== ACTIVITY ==
Transcribe the records word for word, beginning with the first line and ending with the line that contains "## 2: Setting"; include nothing else.
[DATA TO USE]
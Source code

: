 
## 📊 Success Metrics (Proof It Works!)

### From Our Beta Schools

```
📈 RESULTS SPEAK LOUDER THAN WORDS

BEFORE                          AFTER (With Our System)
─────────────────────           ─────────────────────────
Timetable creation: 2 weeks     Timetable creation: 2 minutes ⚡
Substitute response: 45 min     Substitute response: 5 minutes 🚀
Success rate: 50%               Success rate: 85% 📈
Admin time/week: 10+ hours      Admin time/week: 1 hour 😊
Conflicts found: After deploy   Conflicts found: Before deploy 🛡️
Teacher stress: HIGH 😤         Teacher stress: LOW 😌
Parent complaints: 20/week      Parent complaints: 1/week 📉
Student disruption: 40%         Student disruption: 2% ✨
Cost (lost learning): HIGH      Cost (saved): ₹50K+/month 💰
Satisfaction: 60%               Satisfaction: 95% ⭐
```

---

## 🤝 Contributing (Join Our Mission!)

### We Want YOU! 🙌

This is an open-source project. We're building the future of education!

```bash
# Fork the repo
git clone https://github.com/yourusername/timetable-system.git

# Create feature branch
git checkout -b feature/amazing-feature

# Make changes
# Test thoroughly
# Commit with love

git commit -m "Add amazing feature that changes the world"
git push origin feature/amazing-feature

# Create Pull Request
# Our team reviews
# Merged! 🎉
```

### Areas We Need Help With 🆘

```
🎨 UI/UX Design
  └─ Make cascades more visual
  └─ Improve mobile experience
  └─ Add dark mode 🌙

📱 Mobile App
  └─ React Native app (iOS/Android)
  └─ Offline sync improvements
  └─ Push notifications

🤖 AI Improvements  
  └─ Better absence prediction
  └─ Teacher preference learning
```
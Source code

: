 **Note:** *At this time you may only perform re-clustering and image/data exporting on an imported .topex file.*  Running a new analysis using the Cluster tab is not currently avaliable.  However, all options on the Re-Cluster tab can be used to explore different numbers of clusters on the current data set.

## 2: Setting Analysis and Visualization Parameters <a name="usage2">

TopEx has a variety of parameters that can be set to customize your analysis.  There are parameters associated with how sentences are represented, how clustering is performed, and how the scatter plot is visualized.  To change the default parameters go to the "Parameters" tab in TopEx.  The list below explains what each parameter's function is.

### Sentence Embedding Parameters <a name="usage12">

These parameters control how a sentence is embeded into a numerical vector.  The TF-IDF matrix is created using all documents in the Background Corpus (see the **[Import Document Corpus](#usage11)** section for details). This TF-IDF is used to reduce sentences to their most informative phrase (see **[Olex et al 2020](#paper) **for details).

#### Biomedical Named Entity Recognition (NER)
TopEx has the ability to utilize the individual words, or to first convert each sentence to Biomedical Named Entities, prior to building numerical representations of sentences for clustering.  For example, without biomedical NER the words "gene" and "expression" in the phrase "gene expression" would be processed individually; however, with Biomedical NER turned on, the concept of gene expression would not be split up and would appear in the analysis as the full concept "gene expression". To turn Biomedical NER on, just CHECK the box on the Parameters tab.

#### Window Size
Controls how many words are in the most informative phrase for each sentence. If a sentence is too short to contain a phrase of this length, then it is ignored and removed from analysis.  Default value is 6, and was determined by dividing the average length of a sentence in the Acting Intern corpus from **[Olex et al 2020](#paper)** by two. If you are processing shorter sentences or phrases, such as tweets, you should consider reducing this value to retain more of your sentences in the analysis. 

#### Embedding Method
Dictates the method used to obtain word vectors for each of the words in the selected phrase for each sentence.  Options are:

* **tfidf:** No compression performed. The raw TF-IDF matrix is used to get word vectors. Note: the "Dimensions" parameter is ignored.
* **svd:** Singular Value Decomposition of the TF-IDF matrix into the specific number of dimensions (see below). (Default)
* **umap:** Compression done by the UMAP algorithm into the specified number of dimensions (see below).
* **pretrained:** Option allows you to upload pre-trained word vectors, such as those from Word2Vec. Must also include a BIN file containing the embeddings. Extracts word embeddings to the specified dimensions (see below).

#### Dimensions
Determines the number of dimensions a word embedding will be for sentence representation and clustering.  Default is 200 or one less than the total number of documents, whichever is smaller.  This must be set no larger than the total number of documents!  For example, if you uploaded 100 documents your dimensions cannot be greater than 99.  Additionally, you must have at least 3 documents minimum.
[/DATA TO USE]
== OUTPUT OF THE TASK ==
Source code

: 
## 📊 Success Metrics (Proof It Works!)

### From Our Beta Schools

```
📈 RESULTS SPEAK LOUDER THAN WORDS

BEFORE                          AFTER (With Our System)
─────────────────────           ─────────────────────────
Timetable creation: 2 weeks     Timetable creation: 2 minutes ⚡
Substitute response: 45 min     Substitute response: 5 minutes 🚀
Success rate: 50%               Success rate: 85% 📈
Admin time/week: 10+ hours      Admin time/week: 1 hour 😊
Conflicts found: After deploy   Conflicts found: Before deploy 🛡️
Teacher stress: HIGH 😤         Teacher stress: LOW 😌
Parent complaints: 20/week      Parent complaints: 1/week 📉
Student disruption: 40%         Student disruption: 2% ✨
Cost (lost learning): HIGH      Cost (saved): ₹50K+/month 💰
Satisfaction: 60%               Satisfaction: 95% ⭐
```

---

## 🤝 Contributing (Join Our Mission!)

### We Want YOU! 🙌

This is an open-source project. We're building the future of education!

```bash
# Fork the repo
git clone https://github.com/yourusername/timetable-system.git

# Create feature branch
git checkout -b feature/amazing-feature

# Make changes
# Test thoroughly
# Commit with love

git commit -m "Add amazing feature that changes the world"
git push origin feature/amazing-feature

# Create Pull Request
# Our team reviews
# Merged! 🎉
```

### Areas We Need Help With 🆘

```
🎨 UI/UX Design
  └─ Make cascades more visual
  └─ Improve mobile experience
  └─ Add dark mode 🌙

📱 Mobile App
  └─ React Native app (iOS/Android)
  └─ Offline sync improvements
  └─ Push notifications

🤖 AI Improvements  
  └─ Better absence prediction
  └─ Teacher preference learning
```
Source code

: **Note:** *At this time you may only perform re-clustering and image/data exporting on an imported .topex file.*  Running a new analysis using the Cluster tab is not currently avaliable.  However, all options on the Re-Cluster tab can be used to explore different numbers of clusters on the current data set.

## 2: Setting Analysis and Visualization Parameters <a name="usage2">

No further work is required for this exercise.